Denys Poyatsyka

Personal information
- Born: April 29, 1985 (age 41) Krementschuk, Poltava Oblast

Medal record
Men's amateur boxing
Representing Ukraine
European Championships
| Gold medal – first place | 2006 Plovdiv | Heavyweight |
| Bronze medal – third place | 2010 Moscow | Heavyweight |

= Denys Poyatsyka =

Ukrainian boxer (born 1985)

Denys Poyatsyka (Денис Пояцика; born April 29, 1985, in Krementschuk, Poltava Oblast) is a Ukrainian amateur boxer, best known for winning the European title at 201 lbs in 2006.

==Career==
Poyatsyka started to box in 1995. In 2004, he moved up to light heavy from middleweight, although he did not win the national title.

In 2006, he moved up to heavyweight with a limit of 201 lbs and won the national title. As a result, he was selected to compete at the European Championships.
There, he surprised everyone by not only winning the whole tournament but by displaying tremendous punching power, even managing to stop four out of five foes including Elchin Alizade and the usually durable Russian favorite Roman Romanchuk.

Afterwards, he was unable to repeat this success. In 2007, he was outpointed by Alizade at the World Championships in Chicago and did not win a medal.
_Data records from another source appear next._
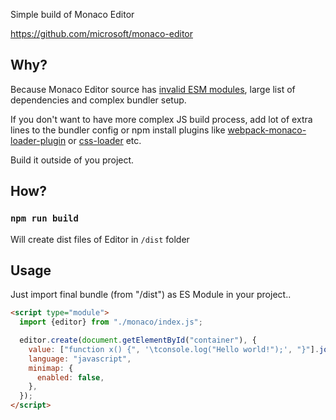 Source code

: Simple build of Monaco Editor

https://github.com/microsoft/monaco-editor


## Why?
Because Monaco Editor source has [invalid ESM modules](https://github.com/microsoft/monaco-editor/issues/886), large list of dependencies and complex bundler setup.

If you don't want to have more complex JS build process, add lot of extra lines to the bundler config or npm install plugins like [webpack-monaco-loader-plugin](https://github.com/microsoft/monaco-editor/tree/main/webpack-plugin) or [css-loader](https://webpack.js.org/loaders/css-loader/) etc.

Build it outside of you project.


## How?

### `npm run build` 
Will create dist files of Editor in `/dist` folder

## Usage
Just import final bundle (from "/dist") as ES Module in your project.. 

```html
<script type="module">
  import {editor} from "./monaco/index.js";

  editor.create(document.getElementById("container"), {
    value: ["function x() {", '\tconsole.log("Hello world!");', "}"].join("\n"),
    language: "javascript",
    minimap: {
      enabled: false,
    },
  });
</script>
```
In addition to this, he was not sent to the Olympics and was replaced by Oleksandr Usyk.
At the Euros 2008, he was beaten by Armenian Tsolak Ananikyan.

At the 2010 European Amateur Boxing Championships in Moscow, Russia he won the bronze medal, in the Semis he lost to Egor Mekhontsev from Russia.

He retired in 2016 and started working as a youth boxing coach in Kremenchuk.